Fast R-CNN [20] takes the entire images as input and uses CNN to get the feature map. Then, the selective search algorithm is used to obtain the candidate frames in the original image, and project these candidate frames to the feature map. For each candidate frame of different size on the feature map, Fast R-CNN uses the region of interest (RoI) pooling operation to obtain a fixed-dimensional feature representation. Finally, through two fully connected layers, softmax classification and regression model are used for detection. The difference between Fast R-CNN algorithm and R-CNN is the RoI pooling layer, which is a simplified SPP layer. However, the algorithm still uses a complex and time-consuming selective search method for candidate frame extraction, which results in slower execution speed and greater resource consumption.

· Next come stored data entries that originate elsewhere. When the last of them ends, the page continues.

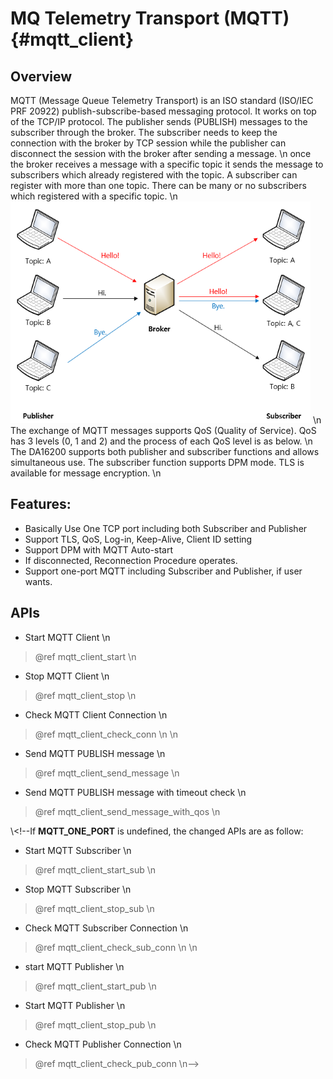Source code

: MQ Telemetry Transport (MQTT) {#mqtt_client}
============================================================

## Overview

MQTT (Message Queue Telemetry Transport) is an ISO standard (ISO/IEC PRF 20922) publish-subscribe-based messaging protocol. It works on top of the TCP/IP protocol. The publisher sends (PUBLISH) messages to the subscriber through the broker. The subscriber needs to keep the connection with the broker by TCP session while the publisher can disconnect the session with the broker after sending a message.
\n
once the broker receives a message with a specific topic it sends the message to subscribers which already registered with the topic. A subscriber can register with more than one topic. There can be many or no subscribers which registered with a specific topic.
\n
![mqtt_concept](../image_files/mqtt_concept.png) \n
The exchange of MQTT messages supports QoS (Quality of Service). QoS has 3 levels (0, 1 and 2) and the process of each QoS level is as below.
\n
The DA16200 supports both publisher and subscriber functions and allows simultaneous use. The subscriber function supports DPM mode. TLS is available for message encryption.
\n

## Features:

- Basically Use One TCP port including both Subscriber and Publisher
- Support TLS, QoS, Log-in, Keep-Alive, Client ID setting
- Support DPM with MQTT Auto-start
- If disconnected, Reconnection Procedure operates.
- Support one-port MQTT including Subscriber and Publisher, if user wants.

## APIs

- Start MQTT Client \n
> @ref mqtt_client_start \n
- Stop MQTT Client \n
> @ref mqtt_client_stop \n
- Check MQTT Client Connection \n
> @ref mqtt_client_check_conn \n
\n
- Send MQTT PUBLISH message \n
> @ref mqtt_client_send_message \n
- Send MQTT PUBLISH message with timeout check \n
> @ref mqtt_client_send_message_with_qos \n

\\<!--If __MQTT_ONE_PORT__ is undefined, the changed APIs are as follow:
- Start MQTT Subscriber \n
> @ref mqtt_client_start_sub \n
- Stop MQTT Subscriber \n
> @ref mqtt_client_stop_sub \n
- Check MQTT Subscriber Connection \n
> @ref mqtt_client_check_sub_conn \n
\n
- start MQTT Publisher \n
> @ref mqtt_client_start_pub \n
- Start MQTT Publisher \n
> @ref mqtt_client_stop_pub \n
- Check MQTT Publisher Connection \n
> @ref mqtt_client_check_pub_conn \n-->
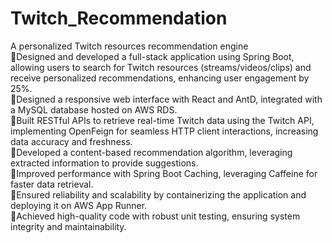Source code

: # Twitch_Recommendation  
A personalized Twitch resources recommendation engine  
Designed and developed a full-stack application using Spring Boot, allowing users to search for Twitch resources  (streams/videos/clips) and receive personalized recommendations, enhancing user engagement by 25%.  
Designed a responsive web interface with React and AntD, integrated with a MySQL database hosted on AWS RDS.  
Built RESTful APIs to retrieve real-time Twitch data using the Twitch API, implementing OpenFeign for seamless HTTP client interactions, increasing data accuracy and freshness.  
Developed a content-based recommendation algorithm, leveraging extracted information to provide suggestions.  
Improved performance with Spring Boot Caching, leveraging Caffeine for faster data retrieval.  
Ensured reliability and scalability by containerizing the application and deploying it on AWS App Runner.  
Achieved high-quality code with robust unit testing, ensuring system integrity and maintainability.  
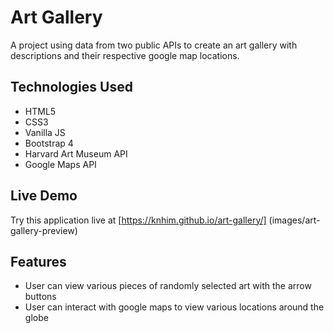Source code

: # Art Gallery
A project using data from two public APIs to create an art gallery with descriptions and their respective google map locations.

## Technologies Used
- HTML5
- CSS3
- Vanilla JS
- Bootstrap 4
- Harvard Art Museum API
- Google Maps API

## Live Demo
Try this application live at [https://knhim.github.io/art-gallery/]
(images/art-gallery-preview)

## Features
- User can view various pieces of randomly selected art with the arrow buttons
- User can interact with google maps to view various locations around the globe
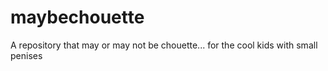# maybechouette
A repository that may or may not be chouette...
for the cool kids with small penises
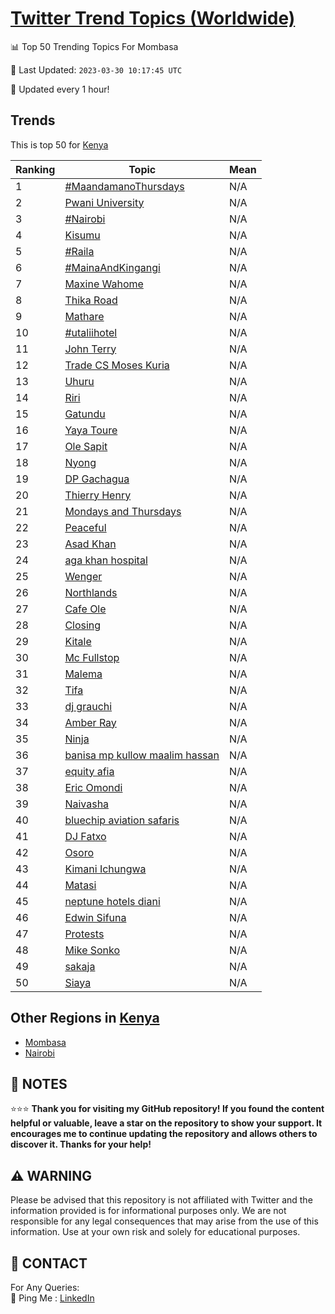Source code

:[Twitter Trend Topics (Worldwide)](https://github.com/ErcinDedeoglu/Twitter-Trend-Topics)
==========


📊 Top 50 Trending Topics For Mombasa

📆 Last Updated: `2023-03-30 10:17:45 UTC`

🔧 Updated every 1 hour!


## Trends

This is top 50 for [Kenya](</Kenya>)

| Ranking | Topic | Mean |
| ------- | ------------ | ------------ |
| 1 | [#MaandamanoThursdays](http://twitter.com/search?q=%23MaandamanoThursdays) | N/A |
| 2 | [Pwani University](http://twitter.com/search?q=Pwani+University) | N/A |
| 3 | [#Nairobi](http://twitter.com/search?q=%23Nairobi) | N/A |
| 4 | [Kisumu](http://twitter.com/search?q=Kisumu) | N/A |
| 5 | [#Raila](http://twitter.com/search?q=%23Raila) | N/A |
| 6 | [#MainaAndKingangi](http://twitter.com/search?q=%23MainaAndKingangi) | N/A |
| 7 | [Maxine Wahome](http://twitter.com/search?q=Maxine+Wahome) | N/A |
| 8 | [Thika Road](http://twitter.com/search?q=Thika+Road) | N/A |
| 9 | [Mathare](http://twitter.com/search?q=Mathare) | N/A |
| 10 | [#utaliihotel](http://twitter.com/search?q=%23utaliihotel) | N/A |
| 11 | [John Terry](http://twitter.com/search?q=John+Terry) | N/A |
| 12 | [Trade CS Moses Kuria](http://twitter.com/search?q=Trade+CS+Moses+Kuria) | N/A |
| 13 | [Uhuru](http://twitter.com/search?q=Uhuru) | N/A |
| 14 | [Riri](http://twitter.com/search?q=Riri) | N/A |
| 15 | [Gatundu](http://twitter.com/search?q=Gatundu) | N/A |
| 16 | [Yaya Toure](http://twitter.com/search?q=Yaya+Toure) | N/A |
| 17 | [Ole Sapit](http://twitter.com/search?q=Ole+Sapit) | N/A |
| 18 | [Nyong](http://twitter.com/search?q=Nyong) | N/A |
| 19 | [DP Gachagua](http://twitter.com/search?q=DP+Gachagua) | N/A |
| 20 | [Thierry Henry](http://twitter.com/search?q=Thierry+Henry) | N/A |
| 21 | [Mondays and Thursdays](http://twitter.com/search?q=Mondays+and+Thursdays) | N/A |
| 22 | [Peaceful](http://twitter.com/search?q=Peaceful) | N/A |
| 23 | [Asad Khan](http://twitter.com/search?q=Asad+Khan) | N/A |
| 24 | [aga khan hospital](http://twitter.com/search?q=aga+khan+hospital) | N/A |
| 25 | [Wenger](http://twitter.com/search?q=Wenger) | N/A |
| 26 | [Northlands](http://twitter.com/search?q=Northlands) | N/A |
| 27 | [Cafe Ole](http://twitter.com/search?q=Cafe+Ole) | N/A |
| 28 | [Closing](http://twitter.com/search?q=Closing) | N/A |
| 29 | [Kitale](http://twitter.com/search?q=Kitale) | N/A |
| 30 | [Mc Fullstop](http://twitter.com/search?q=Mc+Fullstop) | N/A |
| 31 | [Malema](http://twitter.com/search?q=Malema) | N/A |
| 32 | [Tifa](http://twitter.com/search?q=Tifa) | N/A |
| 33 | [dj grauchi](http://twitter.com/search?q=dj+grauchi) | N/A |
| 34 | [Amber Ray](http://twitter.com/search?q=Amber+Ray) | N/A |
| 35 | [Ninja](http://twitter.com/search?q=Ninja) | N/A |
| 36 | [banisa mp kullow maalim hassan](http://twitter.com/search?q=banisa+mp+kullow+maalim+hassan) | N/A |
| 37 | [equity afia](http://twitter.com/search?q=equity+afia) | N/A |
| 38 | [Eric Omondi](http://twitter.com/search?q=Eric+Omondi) | N/A |
| 39 | [Naivasha](http://twitter.com/search?q=Naivasha) | N/A |
| 40 | [bluechip aviation safaris](http://twitter.com/search?q=bluechip+aviation+safaris) | N/A |
| 41 | [DJ Fatxo](http://twitter.com/search?q=DJ+Fatxo) | N/A |
| 42 | [Osoro](http://twitter.com/search?q=Osoro) | N/A |
| 43 | [Kimani Ichungwa](http://twitter.com/search?q=Kimani+Ichungwa) | N/A |
| 44 | [Matasi](http://twitter.com/search?q=Matasi) | N/A |
| 45 | [neptune hotels diani](http://twitter.com/search?q=neptune+hotels+diani) | N/A |
| 46 | [Edwin Sifuna](http://twitter.com/search?q=Edwin+Sifuna) | N/A |
| 47 | [Protests](http://twitter.com/search?q=Protests) | N/A |
| 48 | [Mike Sonko](http://twitter.com/search?q=Mike+Sonko) | N/A |
| 49 | [sakaja](http://twitter.com/search?q=sakaja) | N/A |
| 50 | [Siaya](http://twitter.com/search?q=Siaya) | N/A |



## Other Regions in [Kenya](</Kenya>)

* [Mombasa](</Kenya/Mombasa.md>)
* [Nairobi](</Kenya/Nairobi.md>)



## 📝 NOTES

⭐⭐⭐ **Thank you for visiting my GitHub repository! If you found the content helpful or valuable, leave a star on the repository to show your support. It encourages me to continue updating the repository and allows others to discover it. Thanks for your help!**


## ⚠️ WARNING

Please be advised that this repository is not affiliated with Twitter and the information provided is for informational purposes only. We are not responsible for any legal consequences that may arise from the use of this information. Use at your own risk and solely for educational purposes.


## 📨 CONTACT

 For Any Queries:  
            🏓 Ping Me : [LinkedIn](https://www.linkedin.com/in/ercindedeoglu/)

None of the above methods solve the inefficient sliding window selection problem of the selective search method, and the selective search method is still used to generate a large number of invalid regions, resulting in a large waste of computing resources. Based on the above problems, the Faster R-CNN [21] method uses Region Proposal Networks (RPN) instead of the selective search method to extract candidate frames. The core idea of RPN is to use convolutional neural networks to directly generate candidate regions, which are essentially sliding windows. Moreover, the Faster R-CNN algorithm uses a four-step alternate training method for RPN and Fast R-CNN training. At the same time, RPN and Fast-R-CNN share the convolutional layer, so that the cost of extracting candidate frames is reduced to zero, which greatly improves the running speed and training speed of the algorithm.

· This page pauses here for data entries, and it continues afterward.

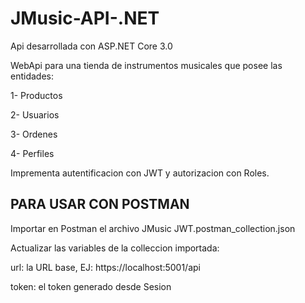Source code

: # JMusic-API-.NET
 Api desarrollada con ASP.NET Core 3.0
 
 WebApi para una tienda de instrumentos musicales que posee las entidades: 

  1- Productos
  
  2- Usuarios
  
  3- Ordenes
  
  4- Perfiles
  
  
Imprementa autentificacion con JWT y autorizacion con Roles.


## PARA USAR CON POSTMAN ##

Importar en Postman el archivo JMusic JWT.postman_collection.json


Actualizar las variables de la colleccion importada:

  url: la URL base, EJ: https://localhost:5001/api
  
  token: el token generado desde Sesion
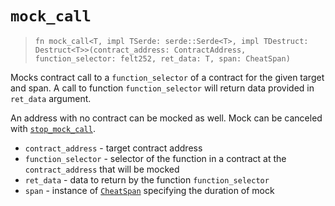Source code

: # `mock_call`

> `fn mock_call<T, impl TSerde: serde::Serde<T>, impl TDestruct: Destruct<T>>(contract_address: ContractAddress, function_selector: felt252, ret_data: T, span: CheatSpan)`

Mocks contract call to a `function_selector` of a contract for the given target and span. A call to function `function_selector` will
return data provided in `ret_data` argument.

An address with no contract can be mocked as well. Mock can be canceled with [`stop_mock_call`](./stop_mock_call.md).

- `contract_address` - target contract address
- `function_selector` - selector of the function in a contract at the `contract_address` that will be mocked
- `ret_data` - data to return by the function `function_selector`
- `span` - instance of [`CheatSpan`](../cheat_span.md) specifying the duration of mock
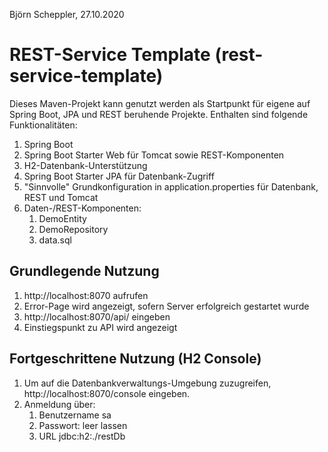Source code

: Björn Scheppler, 27.10.2020

# REST-Service Template (rest-service-template)
Dieses Maven-Projekt kann genutzt werden als Startpunkt für eigene auf Spring Boot, JPA und REST beruhende Projekte. Enthalten sind folgende Funktionalitäten:
1. Spring Boot
2. Spring Boot Starter Web für Tomcat sowie REST-Komponenten
4. H2-Datenbank-Unterstützung
5. Spring Boot Starter JPA für Datenbank-Zugriff
6. "Sinnvolle" Grundkonfiguration in application.properties für Datenbank, REST und Tomcat
7. Daten-/REST-Komponenten:
    1. DemoEntity
    2. DemoRepository
    3. data.sql

## Grundlegende Nutzung
1. http://localhost:8070 aufrufen
2. Error-Page wird angezeigt, sofern Server erfolgreich gestartet wurde
3. http://localhost:8070/api/ eingeben
4. Einstiegspunkt zu API wird angezeigt

## Fortgeschrittene Nutzung (H2 Console)
1. Um auf die Datenbankverwaltungs-Umgebung zuzugreifen, http://localhost:8070/console eingeben.
2. Anmeldung über:
    1. Benutzername sa
    2. Passwort: leer lassen
    3. URL jdbc:h2:./restDb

Nie [40] shortened the path between the lower layer and the uppermost layer by adding a bottom-up structure to the FPN structure of Mask R-CNN, allowing the lower layer features to be more effectively used on the top layer. Further, in the bottom-up structure, the use of channel attention to assign weights in each channel allows the feature map to better respond to the features of the target to achieve ship target detection. Bi [41] proposed a visual attention augmented network-based optical remote sensing image ship detection method, which uses a lightweight local candidate scene network to extract local candidate scenes with ships to reduce false alarms in nonship areas and improve remote sensing image detection efficiency. For selected local candidate scenes, a visual-attention-based ship detection method is used to improve the detection performance and positioning accuracy of offshore ships. Zhang [42] used a coarse-to-fine strategy to segment nonaquatic regions from the waters to extract candidate regions that may contain ships, and used the R-CNN method to accurately detect ships in the ROI image to make progress in the detection of small ships and dense ships.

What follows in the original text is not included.